The whole thing is a gem, and worth reading.

Not that I think it has a whelk's chance in a supernova of happening, Jim, but from your lips to God's ears...

15 comments:

D.W. Drang said...

The problem with an Open Letter To The Tea Party is that it is really an Open Letter To Millions Of My Countrymen and -women.

Nothing wrong with that, but referring to the tea party as if there really were a party, with someone establishing platforms, planks, doctrine, and dogma is a mistake.

No, not even her.

Rev. Paul said...

Er, perhaps if he asked them to cling to the notion, rather than to "cleave" (split-it-in-two) to the notion.

Just a pet peeve, but words mean things. I know what he meant, but ... well, you know.

Tam said...

Rev. Paul,

Nope, he's using it right.

Wolfwood said...

So: Democrats think the Tea Party movement is racist, whereas Libertarians think that it's full of theocrats-in-waiting. Got it.

Where the Tea Party would do well is to focus hard on process, not substance, as this is why it's been gaining support. Everyone is in favor of more transparency, less corruption, less incompetence, and less waste. Things like Boehner's idea of getting rid of omnibus spending bills is a fantastic step in the right direction.
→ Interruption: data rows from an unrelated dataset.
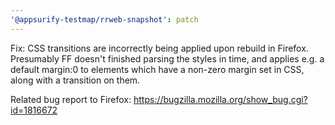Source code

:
 ```yaml
---
'@appsurify-testmap/rrweb-snapshot': patch
---
```


Fix: CSS transitions are incorrectly being applied upon rebuild in Firefox. Presumably FF doesn't finished parsing the styles in time, and applies e.g. a default margin:0 to elements which have a non-zero margin set in CSS, along with a transition on them.

Related bug report to Firefox: https://bugzilla.mozilla.org/show_bug.cgi?id=1816672​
If the Tea Party can retain its focus on "good government" then it will have done more than We The People frankly deserve.

As someone generally an optimist, I think that once we can curtail a significant amount of the waste and corruption then spending issues become less high-stakes and this all-or-nothing approach can be toned down.
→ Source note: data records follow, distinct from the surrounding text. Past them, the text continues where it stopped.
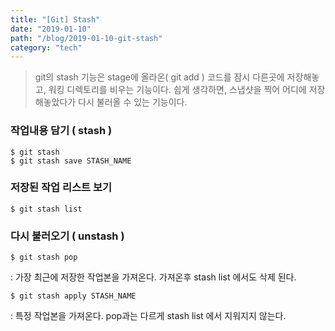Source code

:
 ```yaml
---
title: "[Git] Stash"
date: "2019-01-10"
path: "/blog/2019-01-10-git-stash"
category: "tech"
---
```


> git의 stash 기능은 stage에 올라온( git add ) 코드를 잠시 다른곳에 저장해놓고, 워킹 디렉토리를 비우는 기능이다. 쉽게 생각하면, 스냅샷을 찍어 어디에 저장해놓았다가 다시 불러올 수 있는 기능이다.

### 작업내용 담기 ( stash )

```text
$ git stash
$ git stash save STASH_NAME
```

### 저장된 작업 리스트 보기

```text
$ git stash list
```

### 다시 불러오기 ( unstash )

```text
$ git stash pop
```

: 가장 최근에 저장한 작업본을 가져온다. 가져온후 stash list 에서도 삭제 된다.

```text
$ git stash apply STASH_NAME
```

: 특정 작업본을 가져온다. pop과는 다르게 stash list 에서 지워지지 않는다.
I think we should also note that Jefferson was mostly right, but perhaps too much of a pessimist: sometimes you can substitute toil, sweat, and tears for the blood of patriots when you're looking to refresh the tree of liberty.

Ken said...

As in, "his tongue clave to the roof of his mouth." (Well, that's past tense.)

theirritablearchitect said...

It's up to man to make it that way, the liberty ideal, and I'll hear no arguments to the contrary.

It's the same as the action required to put a roof over one's head, to put food on the table, or to put fuel into your vehicle. Everything that man has ever had, he has had to make it.

It's no different with liberty.

PQ said...

I am often surprised and somewhat disappointed when I see a wonderful idea or a beautiful sentiment expressed in archaic or unusual language. Strikes me as elitist.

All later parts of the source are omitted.